+++ Supplied data +++

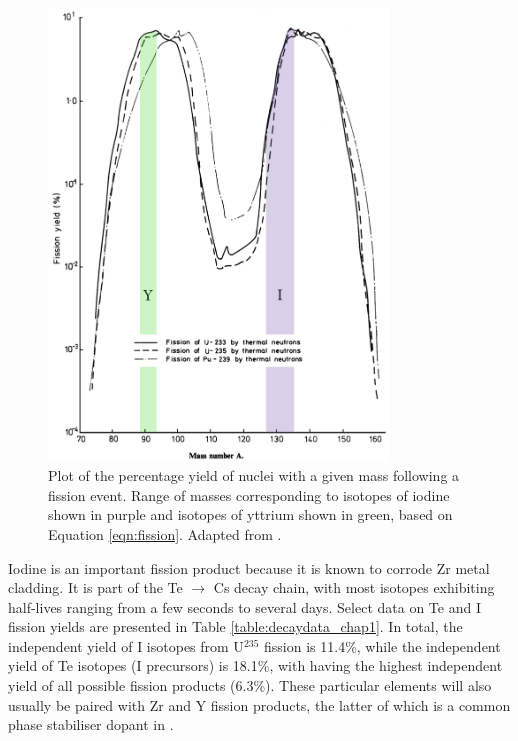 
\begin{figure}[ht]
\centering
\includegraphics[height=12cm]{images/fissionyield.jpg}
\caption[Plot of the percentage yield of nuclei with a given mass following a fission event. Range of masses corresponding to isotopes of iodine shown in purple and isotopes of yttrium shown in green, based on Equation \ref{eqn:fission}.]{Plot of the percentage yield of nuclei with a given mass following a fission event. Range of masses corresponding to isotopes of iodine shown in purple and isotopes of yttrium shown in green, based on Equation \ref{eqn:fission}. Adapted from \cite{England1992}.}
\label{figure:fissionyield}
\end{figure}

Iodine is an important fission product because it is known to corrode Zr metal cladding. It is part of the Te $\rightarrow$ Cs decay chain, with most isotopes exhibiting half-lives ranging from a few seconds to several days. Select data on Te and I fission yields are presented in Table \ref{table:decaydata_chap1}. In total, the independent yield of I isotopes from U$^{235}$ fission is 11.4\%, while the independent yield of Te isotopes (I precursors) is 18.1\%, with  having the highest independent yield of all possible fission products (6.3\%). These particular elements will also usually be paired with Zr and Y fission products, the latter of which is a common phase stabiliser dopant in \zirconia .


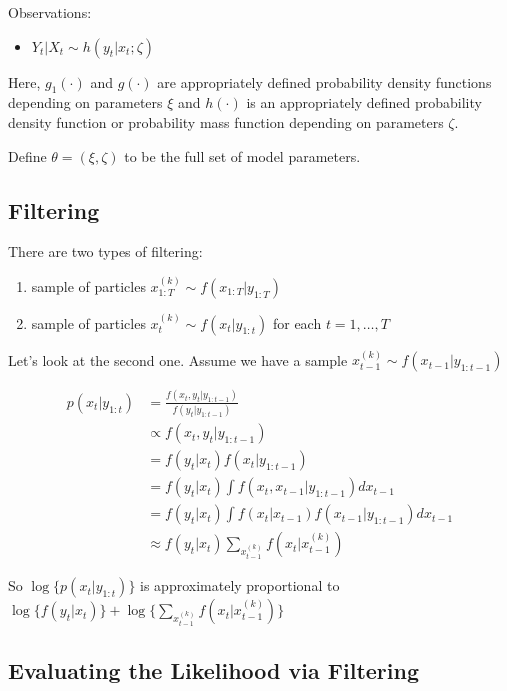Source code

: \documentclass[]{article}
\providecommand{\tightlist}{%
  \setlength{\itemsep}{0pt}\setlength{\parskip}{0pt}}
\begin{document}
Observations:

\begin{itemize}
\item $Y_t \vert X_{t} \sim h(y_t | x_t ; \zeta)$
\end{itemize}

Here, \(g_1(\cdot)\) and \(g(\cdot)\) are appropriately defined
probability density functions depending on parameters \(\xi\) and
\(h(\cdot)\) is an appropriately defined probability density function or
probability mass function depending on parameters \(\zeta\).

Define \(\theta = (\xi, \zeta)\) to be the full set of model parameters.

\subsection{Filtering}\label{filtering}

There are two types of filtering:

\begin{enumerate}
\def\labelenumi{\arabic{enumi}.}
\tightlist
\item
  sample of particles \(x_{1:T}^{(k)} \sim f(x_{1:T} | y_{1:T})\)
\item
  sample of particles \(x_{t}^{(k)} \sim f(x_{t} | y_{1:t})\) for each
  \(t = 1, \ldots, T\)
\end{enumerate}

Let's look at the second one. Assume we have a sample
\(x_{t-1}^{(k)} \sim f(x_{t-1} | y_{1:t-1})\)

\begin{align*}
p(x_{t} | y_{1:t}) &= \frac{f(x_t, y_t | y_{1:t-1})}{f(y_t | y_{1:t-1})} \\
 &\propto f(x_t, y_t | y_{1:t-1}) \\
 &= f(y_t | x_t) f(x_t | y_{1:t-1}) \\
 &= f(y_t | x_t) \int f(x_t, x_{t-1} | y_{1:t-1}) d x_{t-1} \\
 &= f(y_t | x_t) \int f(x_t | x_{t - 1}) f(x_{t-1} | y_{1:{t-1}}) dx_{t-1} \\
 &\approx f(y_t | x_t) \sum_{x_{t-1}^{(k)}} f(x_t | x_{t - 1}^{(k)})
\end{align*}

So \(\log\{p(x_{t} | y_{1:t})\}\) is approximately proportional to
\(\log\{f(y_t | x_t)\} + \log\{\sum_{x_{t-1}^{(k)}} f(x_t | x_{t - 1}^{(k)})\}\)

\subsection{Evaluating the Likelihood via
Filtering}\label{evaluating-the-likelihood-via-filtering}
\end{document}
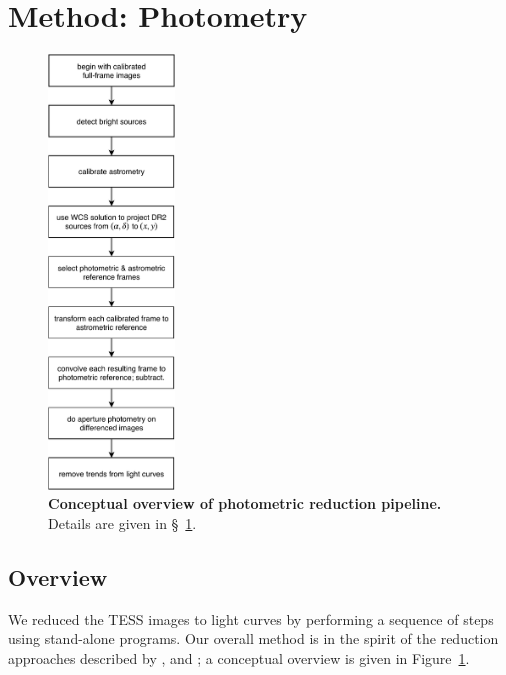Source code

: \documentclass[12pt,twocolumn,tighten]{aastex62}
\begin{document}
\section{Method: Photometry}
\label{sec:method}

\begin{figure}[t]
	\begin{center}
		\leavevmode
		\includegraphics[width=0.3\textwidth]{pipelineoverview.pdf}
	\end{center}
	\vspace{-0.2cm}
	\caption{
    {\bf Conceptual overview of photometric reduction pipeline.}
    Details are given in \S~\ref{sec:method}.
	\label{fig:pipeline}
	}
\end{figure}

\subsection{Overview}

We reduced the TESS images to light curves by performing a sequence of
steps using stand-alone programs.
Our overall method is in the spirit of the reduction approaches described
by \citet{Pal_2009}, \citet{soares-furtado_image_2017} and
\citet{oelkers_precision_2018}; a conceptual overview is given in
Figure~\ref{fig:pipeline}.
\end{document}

+++
+++ Supplied data +++

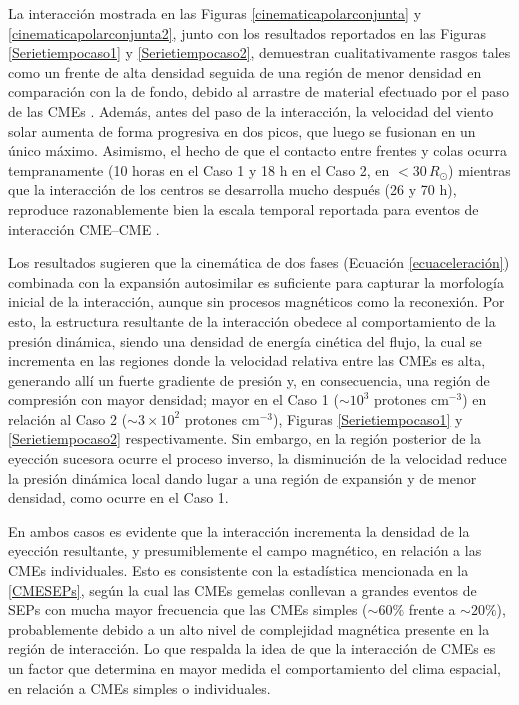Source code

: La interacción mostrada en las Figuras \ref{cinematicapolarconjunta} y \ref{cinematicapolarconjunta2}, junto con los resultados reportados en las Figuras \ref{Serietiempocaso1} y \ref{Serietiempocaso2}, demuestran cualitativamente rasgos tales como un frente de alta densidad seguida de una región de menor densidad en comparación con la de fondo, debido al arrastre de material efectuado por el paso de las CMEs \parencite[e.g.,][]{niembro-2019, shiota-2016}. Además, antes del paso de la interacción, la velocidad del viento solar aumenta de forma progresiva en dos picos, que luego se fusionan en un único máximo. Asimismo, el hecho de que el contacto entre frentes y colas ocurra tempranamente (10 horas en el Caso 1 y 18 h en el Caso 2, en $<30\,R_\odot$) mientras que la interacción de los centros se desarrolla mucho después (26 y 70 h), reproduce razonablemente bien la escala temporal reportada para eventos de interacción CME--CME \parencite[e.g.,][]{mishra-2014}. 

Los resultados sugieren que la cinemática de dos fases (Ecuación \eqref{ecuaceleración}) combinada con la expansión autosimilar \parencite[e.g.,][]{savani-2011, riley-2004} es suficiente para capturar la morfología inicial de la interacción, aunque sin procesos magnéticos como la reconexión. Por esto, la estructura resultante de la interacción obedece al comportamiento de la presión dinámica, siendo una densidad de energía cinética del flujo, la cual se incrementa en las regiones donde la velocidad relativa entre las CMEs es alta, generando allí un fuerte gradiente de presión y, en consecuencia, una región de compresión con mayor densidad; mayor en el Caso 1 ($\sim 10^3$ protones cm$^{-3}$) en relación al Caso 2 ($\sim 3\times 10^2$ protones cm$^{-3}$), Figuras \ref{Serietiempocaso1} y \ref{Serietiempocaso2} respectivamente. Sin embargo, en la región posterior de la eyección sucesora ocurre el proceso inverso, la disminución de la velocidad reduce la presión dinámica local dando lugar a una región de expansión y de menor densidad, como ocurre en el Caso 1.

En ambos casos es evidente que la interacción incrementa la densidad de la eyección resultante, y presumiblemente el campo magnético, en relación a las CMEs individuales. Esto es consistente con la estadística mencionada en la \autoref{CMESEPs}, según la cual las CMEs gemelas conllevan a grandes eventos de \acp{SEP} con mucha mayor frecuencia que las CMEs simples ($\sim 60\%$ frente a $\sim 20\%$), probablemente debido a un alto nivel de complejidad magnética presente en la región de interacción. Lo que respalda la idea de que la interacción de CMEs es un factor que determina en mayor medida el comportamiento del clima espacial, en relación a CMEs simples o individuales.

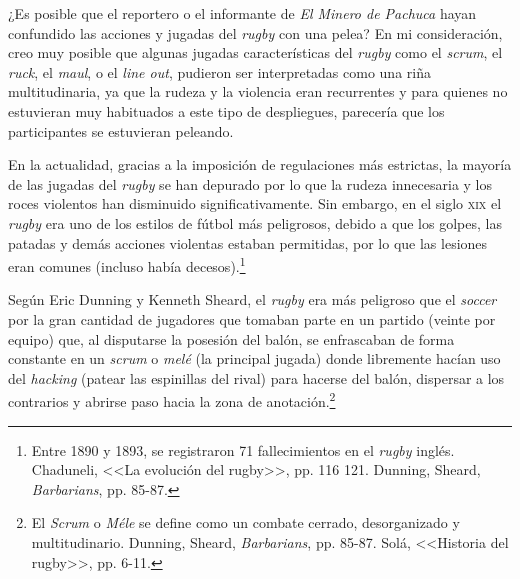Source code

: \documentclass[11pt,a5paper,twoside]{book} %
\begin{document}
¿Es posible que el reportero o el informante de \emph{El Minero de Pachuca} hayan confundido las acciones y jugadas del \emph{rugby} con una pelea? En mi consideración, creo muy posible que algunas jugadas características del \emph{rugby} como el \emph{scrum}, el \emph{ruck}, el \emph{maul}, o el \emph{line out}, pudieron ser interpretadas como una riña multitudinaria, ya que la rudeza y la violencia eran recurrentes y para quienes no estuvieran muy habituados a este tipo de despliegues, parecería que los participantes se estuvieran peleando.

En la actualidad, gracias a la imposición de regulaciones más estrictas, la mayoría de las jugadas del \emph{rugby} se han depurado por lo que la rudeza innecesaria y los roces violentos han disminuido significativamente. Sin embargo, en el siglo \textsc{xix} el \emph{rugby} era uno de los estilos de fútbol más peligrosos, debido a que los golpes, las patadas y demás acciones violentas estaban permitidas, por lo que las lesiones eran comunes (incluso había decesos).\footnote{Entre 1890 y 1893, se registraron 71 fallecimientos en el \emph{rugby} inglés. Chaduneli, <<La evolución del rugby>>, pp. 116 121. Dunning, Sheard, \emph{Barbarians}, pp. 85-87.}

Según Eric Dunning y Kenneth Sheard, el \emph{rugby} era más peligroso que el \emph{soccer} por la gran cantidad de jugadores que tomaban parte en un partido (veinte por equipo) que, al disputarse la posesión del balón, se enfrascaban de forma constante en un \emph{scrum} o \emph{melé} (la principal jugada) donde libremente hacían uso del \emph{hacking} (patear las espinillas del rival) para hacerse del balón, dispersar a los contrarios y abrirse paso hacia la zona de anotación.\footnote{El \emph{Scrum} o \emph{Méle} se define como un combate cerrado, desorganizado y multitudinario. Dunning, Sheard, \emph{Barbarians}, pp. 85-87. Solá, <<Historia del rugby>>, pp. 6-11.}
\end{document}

+++
+++ Supplied data +++

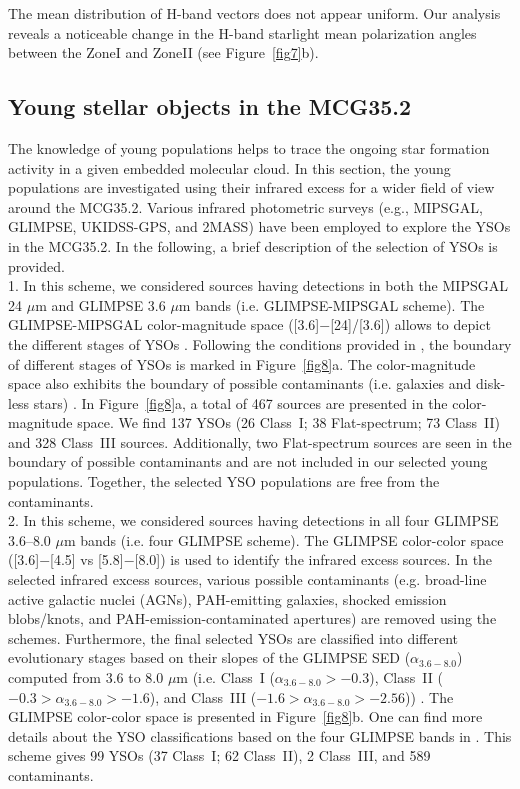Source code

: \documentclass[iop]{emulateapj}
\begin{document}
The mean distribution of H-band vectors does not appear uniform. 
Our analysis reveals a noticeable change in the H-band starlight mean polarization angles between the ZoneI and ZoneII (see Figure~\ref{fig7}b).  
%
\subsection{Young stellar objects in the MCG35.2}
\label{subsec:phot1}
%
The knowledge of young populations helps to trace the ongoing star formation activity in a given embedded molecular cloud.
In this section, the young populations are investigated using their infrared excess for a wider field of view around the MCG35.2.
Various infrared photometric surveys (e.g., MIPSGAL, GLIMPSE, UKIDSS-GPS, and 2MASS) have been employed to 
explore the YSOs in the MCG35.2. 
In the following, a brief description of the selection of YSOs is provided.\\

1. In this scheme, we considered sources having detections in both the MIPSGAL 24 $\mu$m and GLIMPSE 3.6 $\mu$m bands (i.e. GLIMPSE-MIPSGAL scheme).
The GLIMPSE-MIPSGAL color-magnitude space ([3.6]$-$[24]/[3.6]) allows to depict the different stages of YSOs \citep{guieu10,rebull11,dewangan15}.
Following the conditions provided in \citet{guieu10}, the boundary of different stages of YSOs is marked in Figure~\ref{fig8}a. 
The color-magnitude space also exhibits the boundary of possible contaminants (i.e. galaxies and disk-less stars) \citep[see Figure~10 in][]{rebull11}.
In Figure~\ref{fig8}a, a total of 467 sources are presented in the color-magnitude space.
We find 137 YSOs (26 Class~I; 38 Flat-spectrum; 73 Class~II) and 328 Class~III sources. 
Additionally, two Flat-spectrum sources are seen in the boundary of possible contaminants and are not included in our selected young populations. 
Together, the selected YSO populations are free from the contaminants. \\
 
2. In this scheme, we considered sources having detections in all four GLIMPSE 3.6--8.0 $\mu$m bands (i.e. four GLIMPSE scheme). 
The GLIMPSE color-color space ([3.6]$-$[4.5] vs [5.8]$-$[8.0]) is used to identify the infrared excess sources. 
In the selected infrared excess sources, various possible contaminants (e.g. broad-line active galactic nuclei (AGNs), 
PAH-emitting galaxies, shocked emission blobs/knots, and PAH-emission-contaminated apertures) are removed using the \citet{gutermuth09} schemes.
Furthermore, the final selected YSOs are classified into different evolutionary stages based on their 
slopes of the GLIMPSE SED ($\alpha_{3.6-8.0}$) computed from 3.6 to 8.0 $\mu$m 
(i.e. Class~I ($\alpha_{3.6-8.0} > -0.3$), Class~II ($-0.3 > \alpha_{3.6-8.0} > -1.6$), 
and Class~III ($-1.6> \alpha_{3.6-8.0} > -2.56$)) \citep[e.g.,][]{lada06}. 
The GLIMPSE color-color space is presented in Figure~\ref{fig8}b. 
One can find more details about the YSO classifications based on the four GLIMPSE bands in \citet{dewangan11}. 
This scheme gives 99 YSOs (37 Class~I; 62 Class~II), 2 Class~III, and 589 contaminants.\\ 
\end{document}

+++

- Problem to solve -
Once you have read the records above, say how many of their lines contain the word "given", giving only that figure.

- Output below -
4